Baca juga: Dosa Pariwisata Indonesia: Gentrifikasi, Ketimpangan, dan Eksploitasi

Kode Etik Pariwisata: Implementasi yang Terabaikan dan Lemahnya Perlindungan Bagi Pekerja Perempuan

Di Indonesia, hak pekerja perempuan telah dijamin dalam konstitusi, undang-undang, dan beberapa peraturan pelaksananya. 

Misalnya dalam UUD 1945,  Pasal 28D ayat (2) menegaskan, setiap orang berhak untuk bekerja serta mendapat imbalan dan perlakuan yang adil dan layak dalam hubungan kerja. Dalam hal ini negara menjamin adanya perlakuan yang adil terhadap para pekerja dan melarang segala praktik diskriminasi. Industri pariwisata menjadi salah satu industri yang seharusnya juga turut andil dalam proses diskriminasi tersebut. 

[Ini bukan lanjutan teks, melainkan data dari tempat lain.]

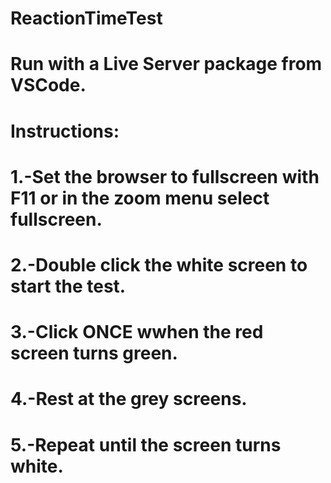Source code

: # ReactionTimeTest

# Run with a Live Server package from VSCode.

# Instructions:
# 1.-Set the browser to fullscreen with F11 or in the zoom menu select fullscreen.
# 2.-Double click the white screen to start the test.
# 3.-Click ONCE wwhen the red screen turns green.
# 4.-Rest at the grey screens.
# 5.-Repeat until the screen turns white.
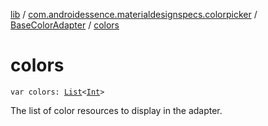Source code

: [lib](../../index.md) / [com.androidessence.materialdesignspecs.colorpicker](../index.md) / [BaseColorAdapter](index.md) / [colors](./colors.md)

# colors

`var colors: `[`List`](https://kotlinlang.org/api/latest/jvm/stdlib/kotlin.collections/-list/index.html)`<`[`Int`](https://kotlinlang.org/api/latest/jvm/stdlib/kotlin/-int/index.html)`>`

The list of color resources to display in the adapter.


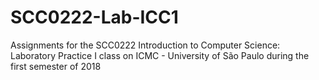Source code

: # SCC0222-Lab-ICC1
Assignments for the SCC0222 Introduction to Computer Science: Laboratory Practice I class on ICMC - University of São Paulo during the first semester of 2018
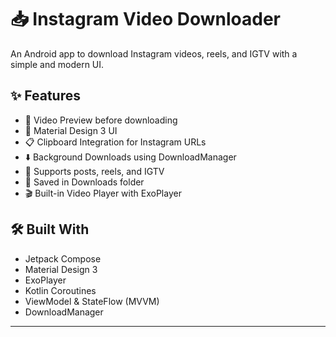 # 📥 Instagram Video Downloader

An Android app to download Instagram videos, reels, and IGTV with a simple and modern UI.

## ✨ Features
- 🎥 Video Preview before downloading  
- 📱 Material Design 3 UI  
- 📋 Clipboard Integration for Instagram URLs  
- ⬇️ Background Downloads using DownloadManager  
- 🔗 Supports posts, reels, and IGTV  
- 📁 Saved in Downloads folder  
- 🎬 Built-in Video Player with ExoPlayer  

## 🛠️ Built With
- Jetpack Compose  
- Material Design 3  
- ExoPlayer  
- Kotlin Coroutines  
- ViewModel & StateFlow (MVVM)  
- DownloadManager  

---
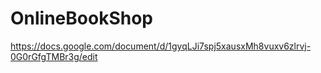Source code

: # OnlineBookShop

https://docs.google.com/document/d/1gyqLJi7spj5xausxMh8vuxv6zlrvj-0G0rGfgTMBr3g/edit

Padahal, jika kita melihat dalam kode etik pariwisata global, salah satu tujuan pariwisata adalah “membangun pengertian dan saling menghormati antara masyarakat dan wisatawan”.

Hal tersebut mengandung konsekuensi etis bahwa apa pun perbedaannya, tidak dapat dijadikan sebagai alasan untuk mengabaikan hal yang dianggap liyan seperti hijab, dan sebagainya. Meskipun demikian, praktik ini masih diabaikan dan cenderung sebagai standar ganda bagi perempuan yang memakai jilbab di dunia perhotelan.

Meskipun secara normatif hukum ketenagakerjaan kita menyiratkan untuk membangun iklim kerja yang egaliter dan inklusif. Akan tetapi, isu perlindungan tenaga kerja perempuan acap kali menjadi persoalan yang belum terselesaikan. 

Pelarangan hijab di tempat kerja seperti yang dialami G, hanya sebagian kecil. Relasi kuasa yang sangat timpang antara pekerja perempuan dan atas salah satu pemicu utamanya. Terlebih jika dalam perusahaan tidak ada mekanisme yang menjamin perlindungan dan pemenuhan hak pekerja.

Penulis sepakat dengan Pasinringi dalam Pekerja Perempuan Alami Intimidasi Soal Jilbab, Perlu SKB 3 Menteri? (2021), terkait intimidasi dan pemaksaan hijab. Pembahasan tentang pemaksaan busana untuk perempuan harus melihat pelarangan pemakaian jilbab perempuan pekerja. 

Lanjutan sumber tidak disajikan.